Quelques informations:

Tout d’abord une profession de foi de Marie-José Susskind Jalou.

Les Editions Jalou publient de nombreux magazines, dont notamment l’Officiel de la Mode, l’Officiel Hommes, Jalouse, l’Optimum, la Revue des Montres …
Pour en savoir plus sur le groupe : http://www.jalougallery.com/jalou-corporate-magazines.php

Du côté de Jalou:
Marie-José Susskind-Jalou, Directrice de la publication du groupe Les Editions Jalou
Benjamin Eymère, Directeur Editorial du groupe et notamment du site
Gérald Chevalier, Responsable du Patrimoine, qui a piloté le projet des archives depuis ses débuts en 2003

Du côté de la réalisation
La société ARKHÊNUM, spécialisée dans la numérisation (http://www.arkhenum.fr/)
L’agence CALIKO, (www.caliko-paris.com) qui a réalisé le site (conception, ergonomie et développement), avec Thomas Lépine comme responsable du projet
La société Texio pour l’hébergement du site (http://www.texio.com)
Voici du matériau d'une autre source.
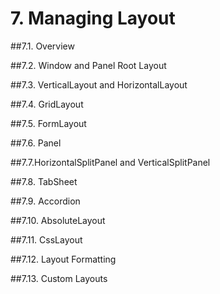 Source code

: # 7. Managing Layout

##7.1. Overview

##7.2. Window and Panel Root Layout

##7.3. VerticalLayout and HorizontalLayout

##7.4. GridLayout

##7.5. FormLayout

##7.6. Panel

##7.7.HorizontalSplitPanel and VerticalSplitPanel

##7.8. TabSheet

##7.9. Accordion

##7.10. AbsoluteLayout

##7.11. CssLayout

##7.12. Layout Formatting

##7.13. Custom Layouts

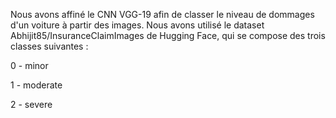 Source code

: Nous avons affiné le CNN VGG-19 afin de classer le niveau de dommages d'un voiture à partir des images.
Nous avons utilisé le dataset Abhijit85/InsuranceClaimImages de Hugging Face, qui se compose des trois classes suivantes :
	
0 - minor

1 - moderate​

2 - severe
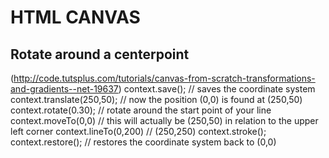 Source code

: # HTML CANVAS

## Rotate around a centerpoint
(http://code.tutsplus.com/tutorials/canvas-from-scratch-transformations-and-gradients--net-19637)
context.save(); // saves the coordinate system
context.translate(250,50); // now the position (0,0) is found at (250,50)
context.rotate(0.30); // rotate around the start point of your line
context.moveTo(0,0) // this will actually be (250,50) in relation to the upper left corner
context.lineTo(0,200) // (250,250)
context.stroke();
context.restore(); // restores the coordinate system back to (0,0)
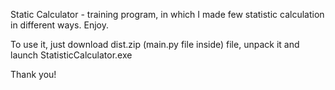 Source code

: Static Calculator - training program, in which I made few statistic calculation in different ways. Enjoy.

To use it, just download dist.zip (main.py file inside) file, unpack it and launch StatisticCalculator.exe

Thank you!
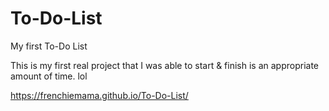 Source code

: # To-Do-List
My first To-Do List

This is my first real project that I was able to start & finish is an appropriate amount of time. lol


https://frenchiemama.github.io/To-Do-List/
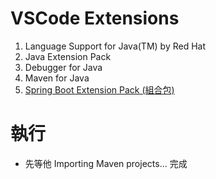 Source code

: # VSCode Extensions

1. Language Support for Java(TM) by Red Hat
2. Java Extension Pack
3. Debugger for Java
4. Maven for Java
5. [Spring Boot Extension Pack (組合包)](https://marketplace.visualstudio.com/items?itemName=vmware.vscode-boot-dev-pack)


# 執行
- 先等他 Importing Maven projects... 完成
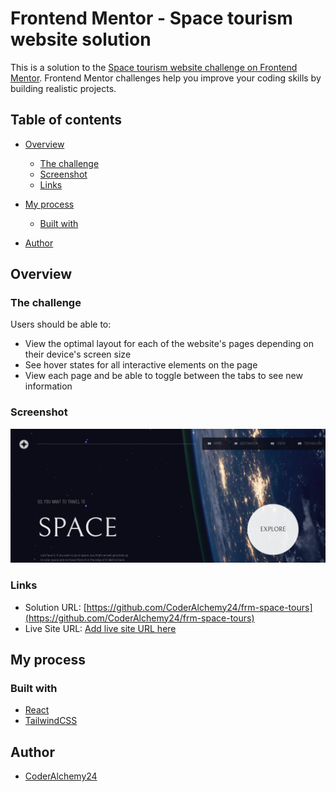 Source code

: # Frontend Mentor - Space tourism website solution

This is a solution to the [Space tourism website challenge on Frontend Mentor](https://www.frontendmentor.io/challenges/space-tourism-multipage-website-gRWj1URZ3). Frontend Mentor challenges help you improve your coding skills by building realistic projects. 

## Table of contents

- [Overview](#overview)
  - [The challenge](#the-challenge)
  - [Screenshot](#screenshot)
  - [Links](#links)
- [My process](#my-process)
  - [Built with](#built-with)
 
- [Author](#author)



## Overview

### The challenge

Users should be able to:

- View the optimal layout for each of the website's pages depending on their device's screen size
- See hover states for all interactive elements on the page
- View each page and be able to toggle between the tabs to see new information

### Screenshot

![](./screenshot.png)


### Links

- Solution URL: [https://github.com/CoderAlchemy24/frm-space-tours](https://github.com/CoderAlchemy24/frm-space-tours)
- Live Site URL: [Add live site URL here](https://your-live-site-url.com)

## My process

### Built with

- [React](https://reactjs.org/) 
- [TailwindCSS](https://tailwindcss.com/) 


## Author

- [CoderAlchemy24](https://github.com/CoderAlchemy24)

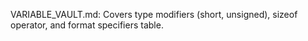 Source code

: VARIABLE_VAULT.md: Covers type modifiers (short, unsigned), sizeof operator, and format specifiers table. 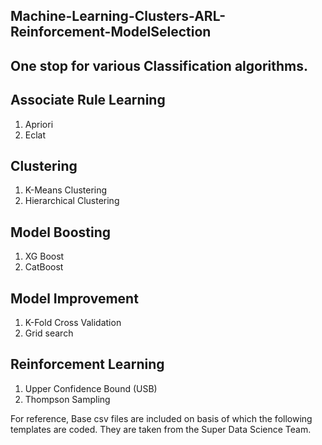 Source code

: ## Machine-Learning-Clusters-ARL-Reinforcement-ModelSelection

## One stop for various Classification algorithms.

## Associate Rule Learning
  1. Apriori
  2. Eclat
  
## Clustering
  1. K-Means Clustering
  2. Hierarchical Clustering

## Model Boosting
  1. XG Boost
  2. CatBoost

## Model Improvement
  1. K-Fold Cross Validation
  2. Grid search

## Reinforcement Learning
  1. Upper Confidence Bound (USB)
  2. Thompson Sampling



For reference, Base csv files are included on basis of which the following templates are coded. They are taken from the Super Data Science Team.
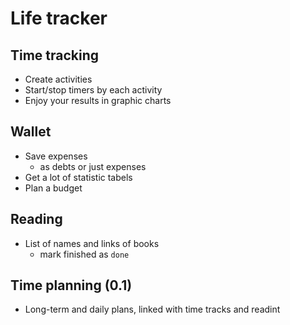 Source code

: # Life tracker

## Time tracking
* Create activities
* Start/stop timers by each activity
* Enjoy your results in graphic charts

## Wallet
* Save expenses
  * as debts or just expenses
* Get a lot of statistic tabels
* Plan a budget

## Reading
* List of names and links of books
  * mark finished as `done`

## Time planning (0.1)
* Long-term and daily plans, linked with time tracks and readint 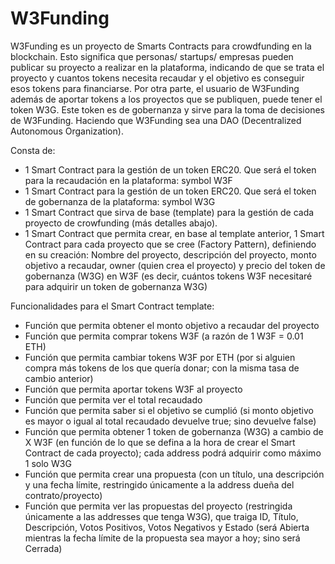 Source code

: # W3Funding

W3Funding es un proyecto de Smarts Contracts para crowdfunding en la blockchain. Esto significa que personas/ startups/ empresas pueden publicar su proyecto a realizar en la plataforma, indicando de que se trata el proyecto y cuantos tokens  necesita recaudar y el objetivo es conseguir esos tokens para financiarse.
Por otra parte, el usuario de W3Funding además de aportar tokens a los proyectos que se publiquen, puede tener el token W3G. Este token es de gobernanza y sirve para la toma de decisiones de W3Funding. Haciendo que W3Funding sea una DAO (Decentralized Autonomous Organization).

Consta de:
 - 1 Smart Contract para la gestión de un token ERC20. Que será el token para la recaudación en la plataforma: symbol W3F
 - 1 Smart Contract para la gestión de un token ERC20. Que será el token de gobernanza de la plataforma: symbol W3G
 - 1 Smart Contract que sirva de base (template) para la gestión de cada proyecto de crowfunding (más detalles abajo).
 - 1 Smart Contract que permita crear, en base al template anterior, 1 Smart Contract para cada proyecto que se cree (Factory Pattern), definiendo en su creación: Nombre del proyecto, descripción del proyecto, monto objetivo a recaudar, owner (quien crea el proyecto) y precio del token de gobernanza (W3G) en W3F (es decir, cuántos tokens W3F necesitaré para adquirir un token de gobernanza W3G)

Funcionalidades para el Smart Contract template:
 - Función que permita obtener el monto objetivo a recaudar del proyecto
 - Función que permita comprar tokens W3F (a razón de 1 W3F = 0.01 ETH)
 - Función que permita cambiar tokens W3F por ETH (por si alguien compra más tokens de los que quería donar; con la misma tasa de cambio anterior)
 - Función que permita aportar tokens W3F al proyecto
 - Función que permita ver el total recaudado
 - Función que permita saber si el objetivo se cumplió (si monto objetivo es mayor o igual al total recaudado devuelve true; sino devuelve false)
 - Función que permita obtener 1 token de gobernanza (W3G) a cambio de X W3F (en función de lo que se defina a la hora de crear el Smart Contract de cada proyecto); cada address podrá adquirir como máximo 1 solo W3G
 - Función que permita crear una propuesta (con un título, una descripción y una fecha límite, restringido únicamente a la address dueña del contrato/proyecto)
 - Función que permita ver las propuestas del proyecto (restringida únicamente a las addresses que tenga W3G), que traiga ID, Título, Descripción, Votos Positivos, Votos Negativos y Estado (será Abierta mientras la fecha límite de la propuesta sea mayor a hoy; sino será Cerrada)
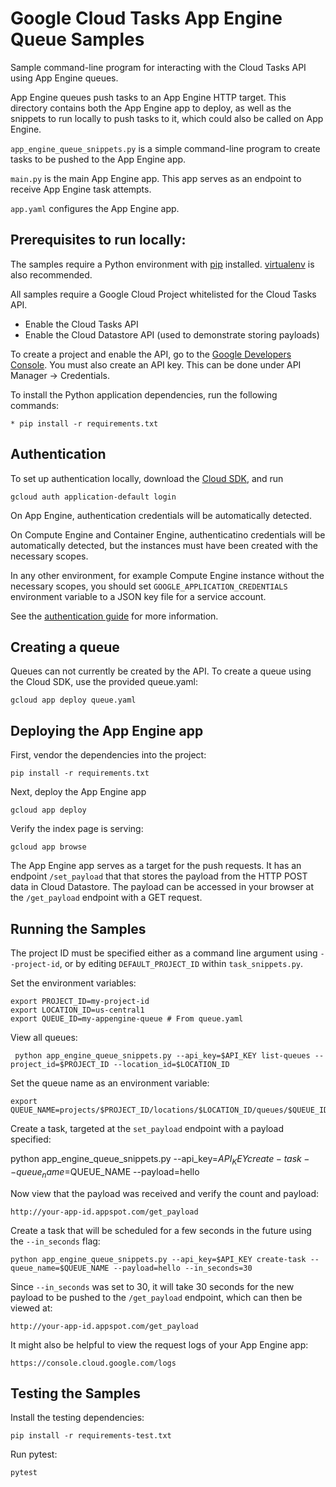 # Google Cloud Tasks App Engine Queue Samples

Sample command-line program for interacting with the Cloud Tasks API
using App Engine queues.

App Engine queues push tasks to an App Engine HTTP target. This directory
contains both the App Engine app to deploy, as well as the snippets to run
locally to push tasks to it, which could also be called on App Engine.

`app_engine_queue_snippets.py` is a simple command-line program to create tasks
to be pushed to the App Engine app.

`main.py` is the main App Engine app. This app serves as an endpoint to receive
App Engine task attempts.

`app.yaml` configures the App Engine app.


## Prerequisites to run locally:

The samples require a Python environment with
[pip](https://pypi.python.org/pypi/pip) installed.
[virtualenv](https://virtualenv.readthedocs.org/en/latest/) is also recommended.

All samples require a Google Cloud Project whitelisted for the Cloud Tasks API.

* Enable the Cloud Tasks API
* Enable the Cloud Datastore API (used to demonstrate storing payloads)

To create a project and enable the API, go to the [Google Developers
Console](https://console.developer.google.com). You must also create an API key.
This can be done under API Manager -> Credentials.

To install the Python application dependencies, run the following commands:

    * pip install -r requirements.txt

## Authentication

To set up authentication locally, download the
[Cloud SDK](https://cloud.google.com/sdk), and run

    gcloud auth application-default login

On App Engine, authentication credentials will be automatically detected.

On Compute Engine and Container Engine, authenticatino credentials will be
automatically detected, but the instances must have been created with the
necessary scopes.

In any other environment, for example Compute Engine instance without the
necessary scopes, you should set `GOOGLE_APPLICATION_CREDENTIALS` environment
variable to a JSON key file for a service account.

See the [authentication guide](https://cloud.google.com/docs/authentication)
for more information.

## Creating a queue

Queues can not currently be created by the API. To create a queue using the
Cloud SDK, use the provided queue.yaml:

    gcloud app deploy queue.yaml

## Deploying the App Engine app

First, vendor the dependencies into the project:

    pip install -r requirements.txt

Next, deploy the App Engine app

    gcloud app deploy

Verify the index page is serving:

    gcloud app browse

The App Engine app serves as a target for the push requests. It has an
endpoint `/set_payload` that that stores the payload from the HTTP POST data in
Cloud Datastore. The payload can be accessed in your browser at the
 `/get_payload` endpoint with a GET request.

## Running the Samples

The project ID must be specified either as a command line argument using
`--project-id`, or by editing `DEFAULT_PROJECT_ID` within `task_snippets.py`.

Set the environment variables:

    export PROJECT_ID=my-project-id
    export LOCATION_ID=us-central1
    export QUEUE_ID=my-appengine-queue # From queue.yaml

View all queues:

     python app_engine_queue_snippets.py --api_key=$API_KEY list-queues --project_id=$PROJECT_ID --location_id=$LOCATION_ID

Set the queue name as an environment variable:

    export QUEUE_NAME=projects/$PROJECT_ID/locations/$LOCATION_ID/queues/$QUEUE_ID

Create a task, targeted at the `set_payload` endpoint with a payload specified:

   python app_engine_queue_snippets.py --api_key=$API_KEY create-task --queue_name=$QUEUE_NAME --payload=hello

Now view that the payload was received and verify the count and payload:

    http://your-app-id.appspot.com/get_payload

Create a task that will be scheduled for a few seconds in the future using
the `--in_seconds` flag:

    python app_engine_queue_snippets.py --api_key=$API_KEY create-task --queue_name=$QUEUE_NAME --payload=hello --in_seconds=30

Since `--in_seconds` was set to 30, it will take 30 seconds for the new
payload to be pushed to the `/get_payload` endpoint, which can then be viewed at:

    http://your-app-id.appspot.com/get_payload

It might also be helpful to view the request logs of your App Engine app:

    https://console.cloud.google.com/logs

## Testing the Samples

Install the testing dependencies:

    pip install -r requirements-test.txt

Run pytest:

    pytest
Un grand merci à Thomas Lépine et Gérald Chavalier, sans qui je n’aurai pu réunir toutes ces informations. ©design et typo

Conclusion: le travail d’archivage et plus récemment de mise en ligne des textes indexées de chaque numéro accompagnant les reproductions est absolument exceptionnel dans le paysage de l’édition de luxe. Un bruit court que les éditions Condé Nast (Vogue) procèdent en ce moment même à la mise en œuvre d’une telle documentation. Comme je le disais ce travail a une importance capitale, aussi bien pour les étudiants de création-couture, que pour les graphistes, photographes et les rédacteurs-journalistes qui veulent comprendre le fonctionnement de ce secteur. Rare sont des initiatives privées de cette envergure qui proposent gratuitement un partage de culture au plus grand nombre. Permettez-moi juste de porter un toast symbolique en hommage à ce projet et à ceux et celles qui l’ont initiés.